Brigham & Womens Hospital also emphasized that no patient is placed on an organ waiting list without meeting those criteria, and rejected the idea that a transplant candidate could be considered “first on the list” for an organ, a statement made by the Ferguson family in their post. fundraising. .
“Currently, there are more than 100,000 candidates on organ transplant waiting lists, and available organs are in short supply – about half of the people on the waiting lists will not receive an organ within five years,” the hospital said.
Hospitals in other states have faced similar criticism for denying transplants to patients who have not been vaccinated against COVID-19.
Last year in Colorado, a woman suffering from advanced kidney disease said her hospital denied her a transplant because she had not been vaccinated. Leilani Lutali, a born-again Christian, said she opposes immunization because of the role that fetal cell lines play in the development of some vaccines.
Donor organs are in short supply, so transplant centers only place on a waiting list those patients they think are most likely to survive with a new organ.
“A donated heart is a precious and rare gift that needs to be well cared for,” said Dr. Howard Eisen, medical director of the Advanced Heart Failure Program at Pennsylvania State University in Hershey, Pennsylvania. “Our goal is to maintain patient survival and good outcomes after transplantation.”
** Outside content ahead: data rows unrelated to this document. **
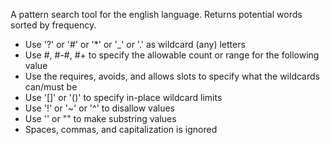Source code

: A pattern search tool for the english language.  Returns potential words sorted by frequency. 

- Use '?' or '#' or '*' or '_' or '.' as wildcard (any) letters
- Use #, #-#, #+ to specify the allowable count or range for the following value
- Use the requires, avoids, and allows slots to specify what the wildcards can/must be
- Use '[]' or '()' to specify in-place wildcard limits
- Use '!' or '~' or '^' to disallow values
- Use '' or "" to make substring values
- Spaces, commas, and capitalization is ignored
The United Network for Organ Sharing, a non-profit organization that operates the country’s organ transplant system, does not keep track of how many patients who refuse the COVID-19 vaccine are denied transplants, spokeswoman Ann Paschke said.
She said patients who are denied organ transplants still have the right to go elsewhere, though individual hospitals ultimately decide which patients to add to the national waiting list.
According to an online fundraiser, DJ Ferguson was hospitalized in late November due to a heart condition that caused his lungs to fill with blood and fluid. He was then transferred to Brigham and Women’s, where doctors inserted an emergency heart pump, which the family says is only a temporary measure.
“It’s devastating,” Tracey Ferguson said. “No one ever wants their child to go through something like this.”